Site Editing Templates

Template and template part flows

This document will explain the internals of how templates and templates parts are rendered in the frontend and edited in the backend.

Storage

Just like the regular templates, the block templates live initially as files in the theme folder but the main difference is that the user can edit these templates in the UI in the Site Editor.

When a user edits a template (or template-part), the initial theme template file is kept as is but a forked version of the template is saved to the wp_template custom post type (or wp_template_part for template parts).

These capabilities mean that at any point in time, a mix of template files (from the theme) and CPT templates (the edited templates) are used to render the frontend of the site.

Synchronization

In order to simplify the algorithm used to edit and render the templates from two different places, we performed an operation called “template synchronization”.

The synchronization consists of duplicating the theme templates in the wp_template (and wp_template_part) custom templates with an auto-draft status. When a user edits these templates, the status is updated to publish.

This means:

  • The rendering/fetching of templates only need to consider the custom post type templates. It is not necessary to fetch the template files from the theme folder directly. The synchronization will ensure these are duplicated in the CPT.
  • Untouched theme templates have the auto-draft status.
  • Edited theme templates have the publish status.

The synchronization is important for two different flows:

  • When editing the template and template parts, the site editor frontend fetches the edited and available templates through the REST API. This means that for all GET API requests performed to the wp-templates and wp-template-parts endpoint synchronization is required.
  • When rendering a template (sometimes referred to as “resolving a template”): this is the algorithm that WordPress follows to traverse the template hierarchy and find the right template to render for the current page being loaded.
  • When exporting a block theme, we need to export all its templates back as files. The synchronization is required to simplify the operation and only export the CPT templates.

Switching themes

Since block themes make use of templates that can refer to each other and that can be saved to a custom post type, it becomes possible to mix templates and template parts from different themes. For example:

  • A user might like the “header” template part of theme A and would like to use it in theme B.
  • A user might like the “contact” template from theme A and would like to use it in theme B.

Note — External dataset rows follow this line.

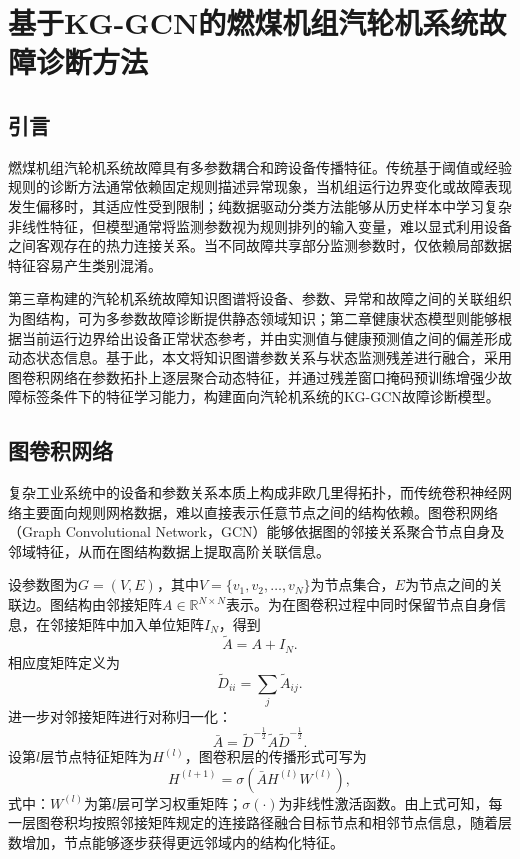 \section{基于KG-GCN的燃煤机组汽轮机系统故障诊断方法}
\label{sec:kg_gcn_v6}

\subsection{引言}

燃煤机组汽轮机系统故障具有多参数耦合和跨设备传播特征。传统基于阈值或经验规则的诊断方法通常依赖固定规则描述异常现象，当机组运行边界变化或故障表现发生偏移时，其适应性受到限制；纯数据驱动分类方法能够从历史样本中学习复杂非线性特征，但模型通常将监测参数视为规则排列的输入变量，难以显式利用设备之间客观存在的热力连接关系。当不同故障共享部分监测参数时，仅依赖局部数据特征容易产生类别混淆。

第三章构建的汽轮机系统故障知识图谱将设备、参数、异常和故障之间的关联组织为图结构，可为多参数故障诊断提供静态领域知识；第二章健康状态模型则能够根据当前运行边界给出设备正常状态参考，并由实测值与健康预测值之间的偏差形成动态状态信息。基于此，本文将知识图谱参数关系与状态监测残差进行融合，采用图卷积网络在参数拓扑上逐层聚合动态特征，并通过残差窗口掩码预训练增强少故障标签条件下的特征学习能力，构建面向汽轮机系统的KG-GCN故障诊断模型。

\subsection{图卷积网络}
\label{subsec:gcn_theory_v6}

复杂工业系统中的设备和参数关系本质上构成非欧几里得拓扑，而传统卷积神经网络主要面向规则网格数据，难以直接表示任意节点之间的结构依赖。图卷积网络（Graph Convolutional Network，GCN）能够依据图的邻接关系聚合节点自身及邻域特征，从而在图结构数据上提取高阶关联信息\cite{Kipf2017GCN}。

设参数图为$G=(V,E)$，其中$V=\{v_1,v_2,\ldots,v_N\}$为节点集合，$E$为节点之间的关联边。图结构由邻接矩阵$A\in\mathbb R^{N\times N}$表示。为在图卷积过程中同时保留节点自身信息，在邻接矩阵中加入单位矩阵$I_N$，得到
\begin{equation}
\tilde A=A+I_N.
\end{equation}
相应度矩阵定义为
\begin{equation}
\tilde D_{ii}=\sum_j\tilde A_{ij}.
\end{equation}
进一步对邻接矩阵进行对称归一化：
\begin{equation}
\bar A=\tilde D^{-\frac{1}{2}}\tilde A\tilde D^{-\frac{1}{2}}.
\end{equation}
设第$l$层节点特征矩阵为$H^{(l)}$，图卷积层的传播形式可写为
\begin{equation}
H^{(l+1)}=\sigma\left(\bar A H^{(l)}W^{(l)}\right),
\end{equation}
式中：$W^{(l)}$为第$l$层可学习权重矩阵；$\sigma(\cdot)$为非线性激活函数。由上式可知，每一层图卷积均按照邻接矩阵规定的连接路径融合目标节点和相邻节点信息，随着层数增加，节点能够逐步获得更远邻域内的结构化特征。

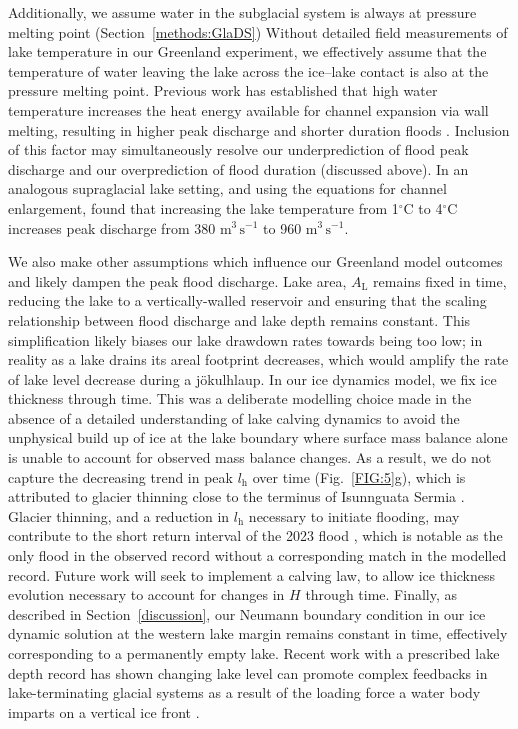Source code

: \documentclass[tc, manuscript]{copernicus}
\begin{document}
 Additionally, we assume water in the subglacial system is always at pressure melting point (Section~\ref{methods:GlaDS}) Without detailed field measurements of lake temperature in our Greenland experiment, we effectively assume that the temperature of water leaving the lake across the ice--lake contact is also at the pressure melting point. Previous work \citep[e.g.,][]{clarke2003hydraulics,ng2007climatic,carrivick2017ice} has established that high water temperature increases the heat energy available for channel expansion via wall melting, resulting in higher peak discharge and shorter duration floods \citep[see Fig. 6A in][]{carrivick2017ice}. Inclusion of this factor may simultaneously resolve our underprediction of flood peak discharge and our overprediction of flood duration (discussed above). In an analogous supraglacial lake setting, and using the \citet{spring1981numerical} equations for channel enlargement, \citet{werder2010hazard} found that increasing the lake temperature from 1$^{\circ}$C to 4$^{\circ}$C increases peak discharge from 380 $\mathrm{m}^3 \, \mathrm{s}^{-1}$ to 960 $\mathrm{m}^3 \, \mathrm{s}^{-1}$. 

We also make other assumptions which influence our Greenland model outcomes and likely dampen the peak flood discharge. Lake area, $A_{\mathrm{L}}$ remains fixed in time, reducing the lake to a vertically-walled reservoir and ensuring that the scaling relationship between flood discharge and lake depth remains constant. This simplification likely biases our lake drawdown rates towards being too low; in reality as a lake drains its areal footprint decreases, which would amplify the rate of lake level decrease during a jökulhlaup. In our ice dynamics model, we fix ice thickness through time. This was a deliberate modelling choice made in the absence of a detailed understanding of lake calving dynamics to avoid the unphysical build up of ice at the lake boundary where surface mass balance alone is unable to account for observed mass balance changes. As a result, we do not capture the decreasing trend in peak $l_{\mathrm{h}}$ over time (Fig.~\ref{FIG:5}g), which is attributed to glacier thinning close to the terminus of Isunnguata Sermia \citep{livingstone2025ice}. Glacier thinning, and a reduction in $l_{\mathrm{h}}$ necessary to initiate flooding, may contribute to the short return interval of the 2023 flood \citep{livingstone2025ice}, which is notable as the only flood in the observed record without a corresponding match in the modelled record. Future work will seek to implement a calving law, to allow ice thickness evolution necessary to account for changes in $H$ through time. Finally, as described in Section~\ref{discussion}, our Neumann boundary condition in our ice dynamic solution at the western lake margin remains constant in time, effectively corresponding to a permanently empty lake. Recent work with a prescribed lake depth record has shown changing lake level can promote complex feedbacks in lake-terminating glacial systems as a result of the loading force a water body imparts on a vertical ice front \citep{pramanik2026modelling}. 
\end{document}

Enabling these flows will require well thought UIs and experience. For the current phase of Full-site editing, we’re starting by forbidding these possibilities and making template and template-parts theme specific.

That said, it is still important to keep track of where the template and template part come from initially. From which theme, it’s based. We do so by saving a theme post meta containing the theme identifier for each template and template part CPT entry.

In the future, we might consider allowing the user to mix template and template parts with different theme post meta values.